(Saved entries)
_____
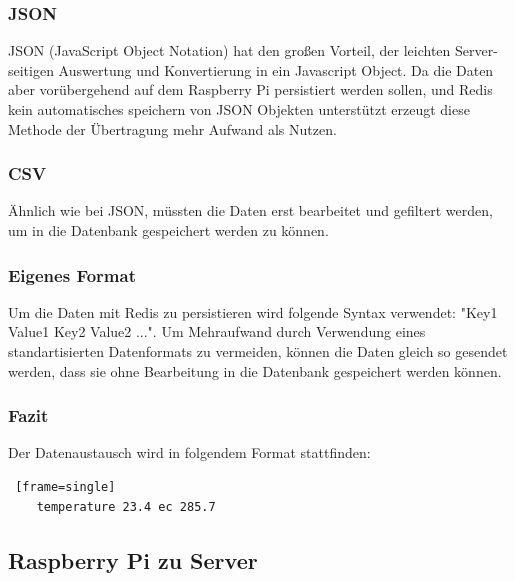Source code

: \documentclass[11pt]{article}
\begin{document}
\subsubsection{JSON}
JSON (JavaScript Object Notation) hat den gro{\ss}en Vorteil, der leichten Server-seitigen Auswertung und Konvertierung in ein Javascript Object. Da die Daten aber vor\"ubergehend auf dem Raspberry Pi persistiert werden sollen, und Redis kein automatisches speichern von JSON Objekten unterst\"utzt erzeugt diese Methode der \"Ubertragung mehr Aufwand als Nutzen.
\subsubsection{CSV}
\"Ahnlich wie bei JSON, m\"ussten die Daten erst bearbeitet und gefiltert werden, um in die Datenbank gespeichert werden zu k\"onnen.
\subsubsection{Eigenes Format}
Um die Daten mit Redis zu persistieren wird folgende Syntax verwendet: "Key1 Value1 Key2 Value2 ...". Um Mehraufwand durch Verwendung eines standartisierten Datenformats zu vermeiden, k\"onnen die Daten gleich so gesendet werden, dass sie ohne Bearbeitung in die Datenbank gespeichert werden k\"onnen.
\subsubsection{Fazit}
Der Datenaustausch wird in folgendem Format stattfinden:
\begin{lstlisting} [frame=single]
	temperature 23.4 ec 285.7
\end{lstlisting}

\subsection{Raspberry Pi zu Server}
\end{document}
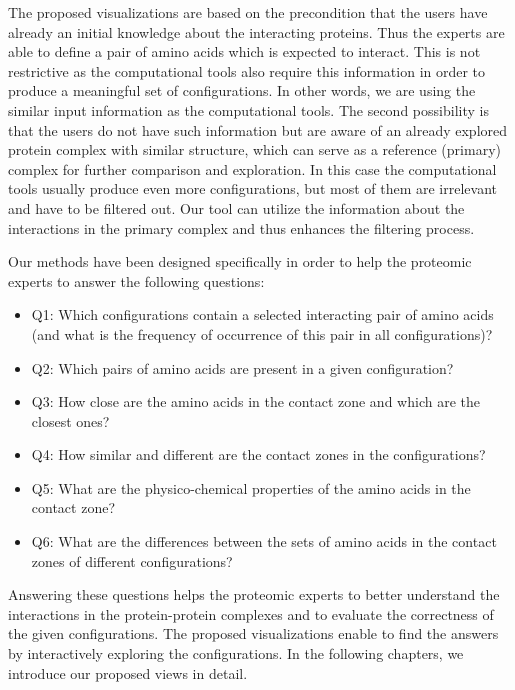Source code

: \documentclass{bmcart}
\begin{document}
The proposed visualizations are based on the precondition that the users have already an initial knowledge about the interacting proteins.
Thus the experts are able to define a pair of amino acids which is expected to interact.
This is not restrictive as the computational tools also require this information in order to produce a meaningful set of configurations. 
In other words, we are using the similar input information as the computational tools.
The second possibility is that the users do not have such information but are aware of an already explored protein complex with similar structure, which can serve as a reference (primary) complex for further comparison and exploration. 
In this case the computational tools usually produce even more configurations, but most of them are irrelevant and have to be filtered out. 
Our tool can utilize the information about the interactions in the primary complex and thus enhances the filtering process.

Our methods have been designed specifically in order to help the proteomic experts to answer the following questions:
\begin{itemize}
\item Q1: Which configurations contain a selected interacting pair of amino acids (and what is the frequency of occurrence of this pair in all configurations)?
\item Q2: Which pairs of amino acids are present in a given configuration?
\item Q3: How close are the amino acids in the contact zone and which are the closest ones?
\item Q4: How similar and different are the contact zones in the configurations?
\item Q5: What are the physico-chemical properties of the amino acids in the contact zone?
\item Q6: What are the differences between the sets of amino acids in the contact zones of different configurations?
\end{itemize}

Answering these questions helps the proteomic experts to better understand the interactions in the protein-protein complexes and to evaluate the correctness of the given configurations.
The proposed visualizations enable to find the answers by interactively exploring the configurations.
In the following chapters, we introduce our proposed views in detail.
\end{document}
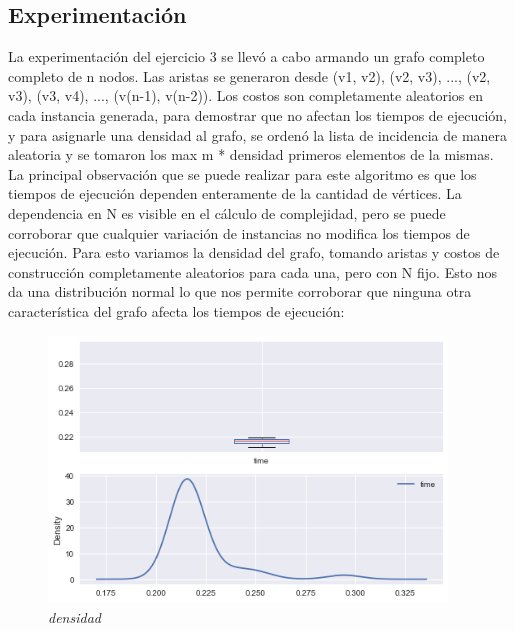 \subsection{Experimentación}
La experimentación del ejercicio 3 se llevó a cabo armando un grafo completo completo de n nodos. Las aristas se generaron desde (v1, v2), (v2, v3), ..., (v2, v3), (v3, v4), ..., (v(n-1), v(n-2)). Los costos son completamente aleatorios en cada instancia generada, para demostrar que no afectan los tiempos de ejecución, y para asignarle una densidad al grafo, se ordenó la lista de incidencia de manera aleatoria y se tomaron los max m * densidad primeros elementos de la mismas.\\
 
La principal observación que se puede realizar para este algoritmo es que los tiempos de ejecución dependen enteramente de la cantidad de vértices. La dependencia en N es visible en el cálculo de complejidad, pero se puede corroborar que cualquier variación de instancias no modifica los tiempos de ejecución. Para esto variamos la densidad del grafo, tomando aristas y costos de construcción completamente aleatorios para cada una, pero con N fijo. Esto nos da una distribución normal lo que nos permite corroborar que ninguna otra característica del grafo afecta los tiempos de ejecución:\\


\begin{figure}[!htb!]
	\begin{center}
		\includegraphics[width=300pt]{Imagenes/density.png}
		\caption{{\small \textit{densidad}}}
	\end{center}
\end{figure}


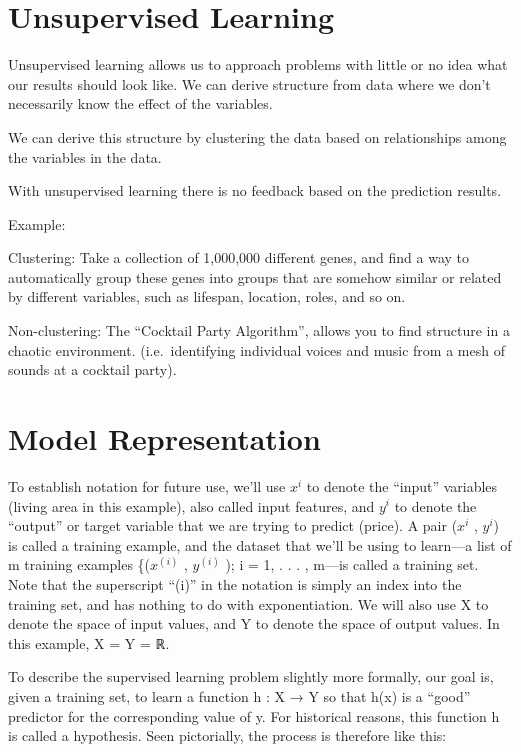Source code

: \documentclass[
]{book}
\begin{document}
\hypertarget{unsupervised-learning}{%
\section{Unsupervised Learning}\label{unsupervised-learning}}

Unsupervised learning allows us to approach problems with little or no idea what our results should look like. We can derive structure from data where we don't necessarily know the effect of the variables.

We can derive this structure by clustering the data based on relationships among the variables in the data.

With unsupervised learning there is no feedback based on the prediction results.

Example:

Clustering: Take a collection of 1,000,000 different genes, and find a way to automatically group these genes into groups that are somehow similar or related by different variables, such as lifespan, location, roles, and so on.

Non-clustering: The ``Cocktail Party Algorithm'', allows you to find structure in a chaotic environment. (i.e.~identifying individual voices and music from a mesh of sounds at a cocktail party).

\hypertarget{model-representation}{%
\section{Model Representation}\label{model-representation}}

To establish notation for future use, we'll use \(x^{i}\) to denote the ``input'' variables (living area in this example), also called input features, and \(y^{i}\) to denote the ``output'' or target variable that we are trying to predict (price). A pair (\(x^{i}\) , \(y^{i}\)) is called a training example, and the dataset that we'll be using to learn---a list of m training examples \{(\(x^{(i)}\) , \(y^{(i)}\) ); i = 1, . . . , m---is called a training set. Note that the superscript ``(i)'' in the notation is simply an index into the training set, and has nothing to do with
exponentiation. We will also use X to denote the space of input values, and Y to
denote the space of output values. In this example, X = Y = ℝ.

To describe the supervised learning problem slightly more formally, our goal is,
given a training set, to learn a function h : X → Y so that h(x) is a ``good''
predictor for the corresponding value of y. For historical reasons, this function
h is called a hypothesis. Seen pictorially, the process is therefore like this:
\end{document}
_____
• YOUR GOAL: Work out how many lines above include the string "tools", then give that number alone.

• SOLUTION: 3